Desde la vereda opuesta a la de Cardoso, el dirigente del Movimiento Sin Techo (MTST) Guillerme Boulos, coincide en que “el modelo petista de gobernabilidad está agotado”. Asegura que durante los primeros seis años de Lula, hasta la crisis de 2008, se registró “un amplio proceso de conciliación de clases en la sociedad” (Correio da Cidadania, 2 de marzo de 2015).
Explica que ese consenso se sostuvo gracias a ganancias récord del sector financiero, de las constructoras y del agronegocio, “una bonanza inédita del gran capital, al mismo tiempo en que se ampliaban el salario mínimo y el crédito a los trabajadores, además de programas sociales como Bolsa Familia y Mi Casa Mi Vida”.

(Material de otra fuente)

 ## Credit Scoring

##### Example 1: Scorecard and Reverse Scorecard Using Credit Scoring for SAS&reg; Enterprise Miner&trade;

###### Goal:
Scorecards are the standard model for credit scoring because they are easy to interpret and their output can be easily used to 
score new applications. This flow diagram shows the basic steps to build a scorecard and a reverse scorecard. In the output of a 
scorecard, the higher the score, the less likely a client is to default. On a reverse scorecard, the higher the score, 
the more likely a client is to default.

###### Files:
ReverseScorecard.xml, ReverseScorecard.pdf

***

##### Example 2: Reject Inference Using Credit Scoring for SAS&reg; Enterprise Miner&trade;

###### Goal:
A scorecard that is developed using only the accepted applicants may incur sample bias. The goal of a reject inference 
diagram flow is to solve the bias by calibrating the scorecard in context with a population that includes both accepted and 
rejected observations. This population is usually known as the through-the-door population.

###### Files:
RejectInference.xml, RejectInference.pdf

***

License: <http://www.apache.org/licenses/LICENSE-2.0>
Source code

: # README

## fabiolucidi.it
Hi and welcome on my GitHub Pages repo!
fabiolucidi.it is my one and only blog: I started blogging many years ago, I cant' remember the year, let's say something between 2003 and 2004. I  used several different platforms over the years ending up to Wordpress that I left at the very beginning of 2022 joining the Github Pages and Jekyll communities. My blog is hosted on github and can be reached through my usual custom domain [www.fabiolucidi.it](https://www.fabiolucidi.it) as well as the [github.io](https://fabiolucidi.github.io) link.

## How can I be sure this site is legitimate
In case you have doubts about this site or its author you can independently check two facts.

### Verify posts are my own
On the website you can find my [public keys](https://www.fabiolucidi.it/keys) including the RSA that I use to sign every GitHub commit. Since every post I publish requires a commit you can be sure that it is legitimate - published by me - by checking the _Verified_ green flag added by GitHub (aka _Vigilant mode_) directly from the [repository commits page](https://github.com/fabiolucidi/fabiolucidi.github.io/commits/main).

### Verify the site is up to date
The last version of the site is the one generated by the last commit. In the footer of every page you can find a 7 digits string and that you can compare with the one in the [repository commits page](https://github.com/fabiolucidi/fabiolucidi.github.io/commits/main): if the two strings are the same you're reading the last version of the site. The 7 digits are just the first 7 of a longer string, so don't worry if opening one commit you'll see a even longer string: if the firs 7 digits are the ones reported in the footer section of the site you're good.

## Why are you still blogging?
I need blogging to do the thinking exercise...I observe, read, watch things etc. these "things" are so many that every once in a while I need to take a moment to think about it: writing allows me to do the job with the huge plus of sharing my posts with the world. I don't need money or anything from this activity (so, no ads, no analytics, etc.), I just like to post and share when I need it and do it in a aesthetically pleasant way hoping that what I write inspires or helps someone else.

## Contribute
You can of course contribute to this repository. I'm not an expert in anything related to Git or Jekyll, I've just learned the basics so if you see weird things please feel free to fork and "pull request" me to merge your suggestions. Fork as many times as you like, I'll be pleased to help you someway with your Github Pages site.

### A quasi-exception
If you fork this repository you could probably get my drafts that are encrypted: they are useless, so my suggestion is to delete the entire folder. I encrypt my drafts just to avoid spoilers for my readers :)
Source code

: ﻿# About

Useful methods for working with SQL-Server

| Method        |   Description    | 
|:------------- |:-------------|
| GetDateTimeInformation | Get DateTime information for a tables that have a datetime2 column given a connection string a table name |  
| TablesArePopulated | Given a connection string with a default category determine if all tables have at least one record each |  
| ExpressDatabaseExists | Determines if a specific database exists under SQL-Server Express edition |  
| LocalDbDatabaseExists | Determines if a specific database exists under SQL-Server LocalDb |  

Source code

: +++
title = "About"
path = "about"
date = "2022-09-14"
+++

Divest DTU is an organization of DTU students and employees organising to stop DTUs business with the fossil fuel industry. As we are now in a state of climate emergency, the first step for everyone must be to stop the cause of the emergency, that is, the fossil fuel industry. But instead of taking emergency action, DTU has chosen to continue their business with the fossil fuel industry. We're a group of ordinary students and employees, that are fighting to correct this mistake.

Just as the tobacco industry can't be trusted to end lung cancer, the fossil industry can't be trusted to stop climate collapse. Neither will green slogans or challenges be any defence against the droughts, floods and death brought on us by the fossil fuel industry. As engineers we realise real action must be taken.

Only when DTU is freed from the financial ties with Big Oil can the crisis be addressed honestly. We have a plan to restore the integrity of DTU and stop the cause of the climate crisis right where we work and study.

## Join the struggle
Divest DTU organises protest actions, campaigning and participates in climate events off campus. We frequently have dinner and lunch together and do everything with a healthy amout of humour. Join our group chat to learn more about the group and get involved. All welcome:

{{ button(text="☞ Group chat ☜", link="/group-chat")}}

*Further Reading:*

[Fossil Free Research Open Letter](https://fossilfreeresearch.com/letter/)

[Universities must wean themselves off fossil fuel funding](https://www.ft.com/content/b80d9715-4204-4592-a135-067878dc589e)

Con la crisis no se pudo continuar el crecimiento del 4 por ciento anual que hubo hasta 2010 y disminuyó el margen de maniobra para la conciliación de intereses. En la medida en que no hubo cambios respecto a la desigualdad ni se realizaron reformas estructurales, el fin de la integración vía consumo abrió la espita de la protesta social, apenas contenida por las políticas sociales y la expectativa de mejoras. Los deficitarios servicios sociales, transporte, salud y educación, fueron colocados por los manifestantes como muestra de lo poco que había cambiado el país. El mito lulista comenzó a desvanecerse.
Des-norteados
“Lula paz y amor”, lema de la campaña de 2002 que lo llevó a la presidencia, fue enterrado por muchas manos. En cierto momento, el capital financiero global (cuyos mandos se sitúan en Wall Street y la City londinense) decidió pasar a la ofensiva ante los crecientes desafíos que afronta: el yuan es ya la segunda moneda en el comercio internacional desplazando al euro y al yen; China y Rusia tienen pronto un sistema de pagos paralelo al SWIFT, entre otros.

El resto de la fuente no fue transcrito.